*Supplied entries:*

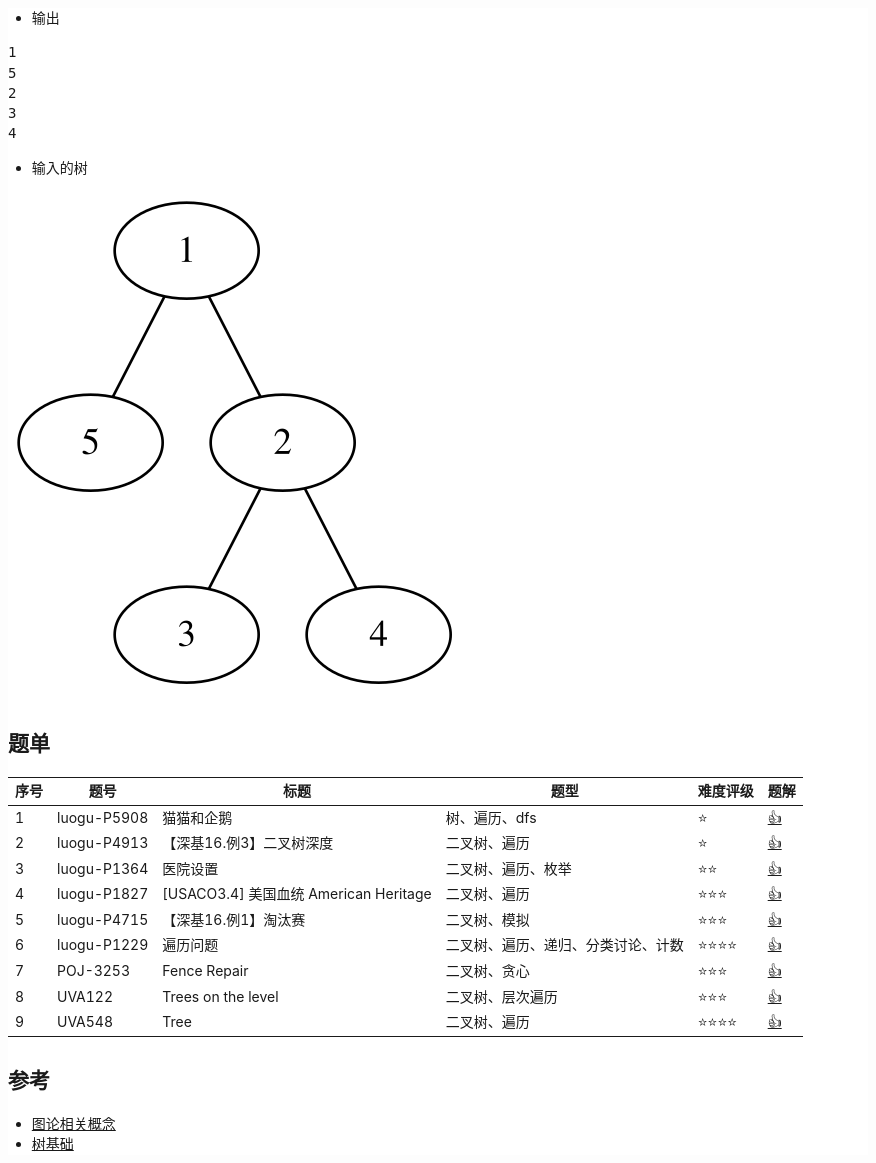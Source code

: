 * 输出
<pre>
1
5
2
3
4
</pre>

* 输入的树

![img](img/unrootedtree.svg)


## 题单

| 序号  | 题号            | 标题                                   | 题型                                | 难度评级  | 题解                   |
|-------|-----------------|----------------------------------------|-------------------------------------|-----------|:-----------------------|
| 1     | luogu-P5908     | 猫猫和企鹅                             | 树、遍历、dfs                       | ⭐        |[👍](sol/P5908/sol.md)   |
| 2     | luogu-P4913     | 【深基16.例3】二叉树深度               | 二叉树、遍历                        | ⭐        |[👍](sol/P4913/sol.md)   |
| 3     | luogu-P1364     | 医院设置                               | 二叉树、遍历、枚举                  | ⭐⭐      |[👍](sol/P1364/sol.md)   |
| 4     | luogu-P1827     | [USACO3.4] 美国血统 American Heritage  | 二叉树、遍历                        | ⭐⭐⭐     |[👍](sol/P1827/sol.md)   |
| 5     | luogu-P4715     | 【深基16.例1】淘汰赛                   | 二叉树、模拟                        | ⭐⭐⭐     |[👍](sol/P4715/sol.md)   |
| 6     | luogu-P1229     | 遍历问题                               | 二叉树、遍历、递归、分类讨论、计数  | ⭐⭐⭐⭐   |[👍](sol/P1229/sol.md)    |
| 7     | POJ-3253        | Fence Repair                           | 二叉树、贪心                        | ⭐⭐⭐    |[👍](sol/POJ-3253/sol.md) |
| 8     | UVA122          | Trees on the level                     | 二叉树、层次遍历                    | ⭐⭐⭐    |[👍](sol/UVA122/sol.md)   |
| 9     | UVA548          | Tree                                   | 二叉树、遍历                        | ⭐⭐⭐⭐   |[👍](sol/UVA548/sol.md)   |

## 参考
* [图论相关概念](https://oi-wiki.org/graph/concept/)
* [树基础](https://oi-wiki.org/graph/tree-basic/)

==

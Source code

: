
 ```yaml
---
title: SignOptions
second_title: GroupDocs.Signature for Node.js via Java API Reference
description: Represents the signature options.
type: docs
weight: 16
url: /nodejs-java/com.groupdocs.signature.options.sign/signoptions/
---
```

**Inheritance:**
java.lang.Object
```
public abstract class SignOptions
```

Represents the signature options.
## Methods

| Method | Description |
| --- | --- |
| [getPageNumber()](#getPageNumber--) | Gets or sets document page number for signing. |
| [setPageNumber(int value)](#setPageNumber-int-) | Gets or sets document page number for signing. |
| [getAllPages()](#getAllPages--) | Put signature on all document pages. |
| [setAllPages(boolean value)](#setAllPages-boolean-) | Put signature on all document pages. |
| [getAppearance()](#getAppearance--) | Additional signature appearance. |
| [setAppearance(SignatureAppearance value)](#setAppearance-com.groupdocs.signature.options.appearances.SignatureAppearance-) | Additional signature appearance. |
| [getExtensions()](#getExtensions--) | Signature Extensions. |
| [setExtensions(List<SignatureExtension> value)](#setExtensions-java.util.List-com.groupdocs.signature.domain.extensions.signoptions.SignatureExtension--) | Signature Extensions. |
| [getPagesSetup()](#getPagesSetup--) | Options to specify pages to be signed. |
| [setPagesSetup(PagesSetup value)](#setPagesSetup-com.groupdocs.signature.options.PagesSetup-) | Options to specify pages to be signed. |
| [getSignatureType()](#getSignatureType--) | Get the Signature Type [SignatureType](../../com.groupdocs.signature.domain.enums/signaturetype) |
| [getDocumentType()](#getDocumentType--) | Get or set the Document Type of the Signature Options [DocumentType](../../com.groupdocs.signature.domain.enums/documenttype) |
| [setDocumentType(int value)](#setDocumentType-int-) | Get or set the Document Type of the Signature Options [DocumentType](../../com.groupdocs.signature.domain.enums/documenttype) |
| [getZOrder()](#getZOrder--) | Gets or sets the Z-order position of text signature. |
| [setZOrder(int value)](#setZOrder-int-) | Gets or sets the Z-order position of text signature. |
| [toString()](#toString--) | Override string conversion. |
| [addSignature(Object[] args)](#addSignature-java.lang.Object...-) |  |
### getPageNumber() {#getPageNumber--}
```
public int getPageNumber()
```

*Action item:* Lines containing the word "getPageNumber": copy every one of them from the records above.

*Exercise response:*
| [getPageNumber()](#getPageNumber--) | Gets or sets document page number for signing. |
### getPageNumber() {#getPageNumber--}
public int getPageNumber()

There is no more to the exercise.